PROBLEM: From the entries below, reproduce exactly the line containing "## :page_facing_up: Table of contents", the line containing "## :camera: Screenshots", and every line in between, with nothing added.

:: GIVEN RECORDS ::

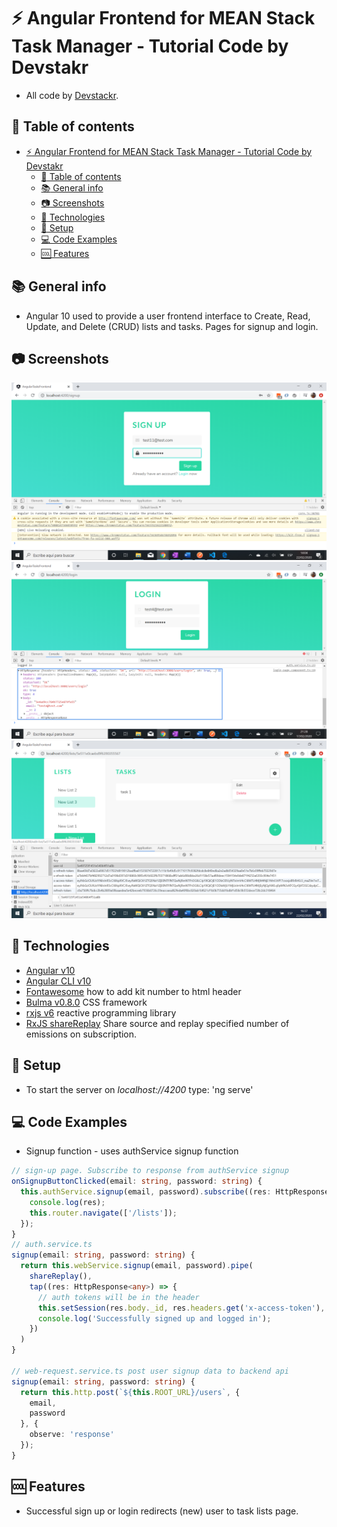# :zap: Angular Frontend for MEAN Stack Task Manager - Tutorial Code by Devstakr

* All code by [Devstackr](https://www.youtube.com/channel/UCbwsS1m4Hib6R-9F1alus_A/featured).

## :page_facing_up: Table of contents

* [:zap: Angular Frontend for MEAN Stack Task Manager - Tutorial Code by Devstakr](#zap-angular-frontend-for-mean-stack-task-manager---tutorial-code-by-devstakr)
  * [:page_facing_up: Table of contents](#page_facing_up-table-of-contents)
  * [:books: General info](#books-general-info)
  * [:camera: Screenshots](#camera-screenshots)
  * [:signal_strength: Technologies](#signal_strength-technologies)
  * [:floppy_disk: Setup](#floppy_disk-setup)
  * [:computer: Code Examples](#computer-code-examples)
  * [:cool: Features](#cool-features)

## :books: General info

* Angular 10 used to provide a user frontend interface to Create, Read, Update, and Delete (CRUD) lists and tasks. Pages for signup and login.

## :camera: Screenshots

![Angular page](./img/signup.png)
![Angular page](./img/login.png)
![Angular page](./img/lists-tokens.png)

## :signal_strength: Technologies

* [Angular v10](https://angular.io/)
* [Angular CLI v10](https://material.angular.io/)
* [Fontawesome](https://fontawesome.com/kits/b7c269bd48/use) how to add kit number to html header
* [Bulma v0.8.0](https://bulma.io/documentation/) CSS framework
* [rxjs v6](https://angular.io/guide/rx-library) reactive programming library
* [RxJS shareReplay](https://www.learnrxjs.io/learn-rxjs/operators/multicasting/sharereplay) Share source and replay specified number of emissions on subscription.

## :floppy_disk: Setup

* To start the server on _localhost://4200_ type: 'ng serve'

## :computer: Code Examples

* Signup function - uses authService signup function

```typescript
// sign-up page. Subscribe to response from authService signup
onSignupButtonClicked(email: string, password: string) {
  this.authService.signup(email, password).subscribe((res: HttpResponse<any>) => {
    console.log(res);
    this.router.navigate(['/lists']);
  });
}
// auth.service.ts
signup(email: string, password: string) {
  return this.webService.signup(email, password).pipe(
    shareReplay(),
    tap((res: HttpResponse<any>) => {
      // auth tokens will be in the header
      this.setSession(res.body._id, res.headers.get('x-access-token'), res.headers.get('x-refresh-token'));
      console.log('Successfully signed up and logged in');
    })
  )
}

// web-request.service.ts post user signup data to backend api
signup(email: string, password: string) {
  return this.http.post(`${this.ROOT_URL}/users`, {
    email,
    password
  }, {
    observe: 'response'
  });
}
```

## :cool: Features

* Successful sign up or login redirects (new) user to task lists page.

:::

ANSWER SPACE:
## :page_facing_up: Table of contents

* [:zap: Angular Frontend for MEAN Stack Task Manager - Tutorial Code by Devstakr](#zap-angular-frontend-for-mean-stack-task-manager---tutorial-code-by-devstakr)
  * [:page_facing_up: Table of contents](#page_facing_up-table-of-contents)
  * [:books: General info](#books-general-info)
  * [:camera: Screenshots](#camera-screenshots)
  * [:signal_strength: Technologies](#signal_strength-technologies)
  * [:floppy_disk: Setup](#floppy_disk-setup)
  * [:computer: Code Examples](#computer-code-examples)
  * [:cool: Features](#cool-features)

## :books: General info

* Angular 10 used to provide a user frontend interface to Create, Read, Update, and Delete (CRUD) lists and tasks. Pages for signup and login.

## :camera: Screenshots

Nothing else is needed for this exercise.